Team:Freiburg/Results/Modeling
Modeling
Life as Complex Biochemical Networks
Nowadays, more and more information on biochemical networks is collected, and a lot is already known yet. Understanding biochemical networks is in general important for understanding signaling pathways within organisms, especially regarding medical health issues. Furthermore, it is needed for building new networks from scratch using synthetic biology.
However, the more components a network involves, the harder it gets to estimate how a complex network reacts to changes from both the inside and the outside. This is especially a problem, if entities change both in time and space. Experimentally studying all different components of a network for different possible conditions often is not only time-consumptive but also very expensive and and prove often to be impossible at the desired level.
Mathematical modeling of biological networks therefore is a powerful tool to support experimental research, predicting the behavior of networks both concerning time and space. These predictions can then be validated experimentally.
Two crucial biological processes within the DiaCHIP are cell-free expression and the diffusion of proteins to the specific chemical surface. Cell-free expression limits the DiaCHIP concerning amount and production rate . Protein diffusion limits the system regarding space thereby determining the maximum protein spot density one can still resolve. Therefore, we decided to model both cell-free expression and protein diffusion to predict the behavior of protein concentration in time and space.
With a model like this, it is possible to find the minimum time needed to get a sufficiently high concentration of protein for antibody detection. This reduces the time needed for diagnosis using the DiaCHIP. Furthermore, not only protein, but also other molecules' concentrations can be simulated. Therefore, bottlenecks within the biochemical system as well as limiting substrates can be predicted. Specifically increasing the concentration of such limiting substrates as well as substances involved in bottleneck processes may increase not only the overall protein yield but also speeds up synthesis.
Moreover, a cell-free expression model has huge potential for application on all systems dealing with protein expression in general. Although designed for cell-free systems, it represents the central dogma of biology and therefore mathematically describes a lot of processes involved in many biochemical networks.
Overview
Our System consists of the three biochemical and biophysical processes cell-free transcription, cell-free translation and diffusion of the protein to the chemical surface, as shown in figure 1. With our model we aim to simulate cell-free expression to predict the amount of protein synthesized during the course of time. We set up a system of ordinary differential equations (ODE System) based on the law of mass action, describing the kinetics of the single processes occurring during transcription and translation. Starting from a detailed description including 95 different entities and 100 different parameters, we defined additional assumptions to simplify our system to a total of 65 entities and 44 parameters.

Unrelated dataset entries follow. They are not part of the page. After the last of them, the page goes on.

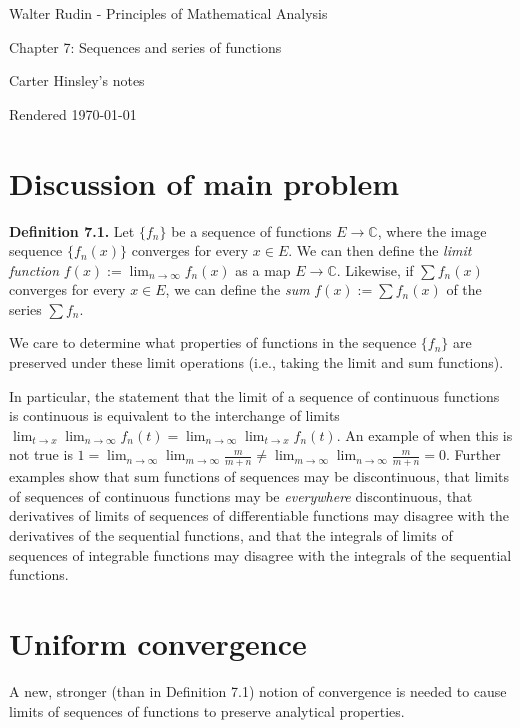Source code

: \documentclass[a4paper]{article}
\newcommand{\C}{\mathbb{C}}
\begin{document}
\begin{center}
\LARGE{Walter Rudin - Principles of Mathematical Analysis}

\Large{Chapter 7: Sequences and series of functions}

\large{Carter Hinsley's notes}

Rendered \today
\end{center}

\section{Discussion of main problem}

\textbf{Definition 7.1.} Let $\{f_n\}$ be a sequence of functions $E \to \C$, where the image sequence $\{f_n(x)\}$ converges for every $x \in E$. We can then define the \emph{limit function} $\displaystyle f(x) := \lim_{n\to\infty} f_n(x)$ as a map $E \to \C$. Likewise, if $\sum f_n(x)$ converges for every $x \in E$, we can define the \emph{sum} $\displaystyle f(x) := \sum f_n(x)$ of the series $\sum f_n$.

We care to determine what properties of functions in the sequence $\{f_n\}$ are preserved under these limit operations (i.e., taking the limit and sum functions).

In particular, the statement that the limit of a sequence of continuous functions is continuous is equivalent to the interchange of limits $\displaystyle \lim_{t \to x} \lim_{n \to \infty} f_n(t) = \lim_{n \to \infty} \lim_{t \to x} f_n(t)$. An example of when this is not true is $\displaystyle 1 = \lim_{n \to \infty} \lim_{m \to \infty} \frac{m}{m + n} \neq \lim_{m \to \infty} \lim_{n \to \infty} \frac{m}{m + n} = 0$. Further examples show that sum functions of sequences may be discontinuous, that limits of sequences of continuous functions may be \emph{everywhere} discontinuous, that derivatives of limits of sequences of differentiable functions may disagree with the derivatives of the sequential functions, and that the integrals of limits of sequences of integrable functions may disagree with the integrals of the sequential functions.

\section{Uniform convergence}

A new, stronger (than in Definition 7.1) notion of convergence is needed to cause limits of sequences of functions to preserve analytical properties.
\end{document}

Kinetic constants and all other parameter values needed were researched in literature. If no values were found, appropriate values were suggested. As the final model can not be solved analytically, it was solved numerically using Mathematica. [REFERENCE]
Model Decription
1. Transcription
Transcription describes the processes of mRNA synthesis from the DNA template, the first part of the central dogma of biology, as shown in figure 2. Unspecific binding is also displayed here. The detailed system inherits 33 different entities described by their corresponding ODEs and 31 parameters. Using a set of XX assumptions, the system was simplified to 14 entities and 10 parameters.
Detailed System
[UNDERLYING ASSUMPTION] - DONE[NOMENCLATURE] [ODE SYSTEM] - DONE
Simplified System
[UNDERLYING ASSUMPTION] - DONE[NOMENCLATURE]
[ODE SYSTEM] - DONE
2. Translation
Translation describes the processes of protein synthesis from the mRNA template, the second part of the central dogma of biology, as shown in figure 3. Unspecific binding is neither displayed in the figure not included into the mathematical description due to the sheer amount of entities and parameters inherited. The detailed system consists of 62 different entities described by their corresponding ODEs and 69 parameters. Using a set of XX assumptions, the system was simplified to 51 entities and 34 parameters.
Detailed System
[PICTURE] - DONE [UNDERLYING ASSUMPTION] - DONE[NOMENCLATURE] [ODE SYSTEM] - DONE
Simplified System
[UNDERLYING ASSUMPTION] - DONE[NOMENCLATURE] [ODE SYSTEM] - DONE
3. Diffusion
3.1 Introduction and Motivation
In the final step of cellfree expression proteins being produced are diffusing inside the microfluidic chamber. We modeled an ideal case to provide a tool:
On the PDMS slide spots of bound DNA produce proteins with steadily decreasing production
rate. The product is distributed homogeneously on the spot and starts diffusing freely in the cell-free
mix. Furthermore besides convection through gravitation any interaction is assumed to be negligibly small. The coated iRIf glass is expected to be an ideal sink; any proteins reaching the slide are bound and therefore do not contribute to diffusion anymore.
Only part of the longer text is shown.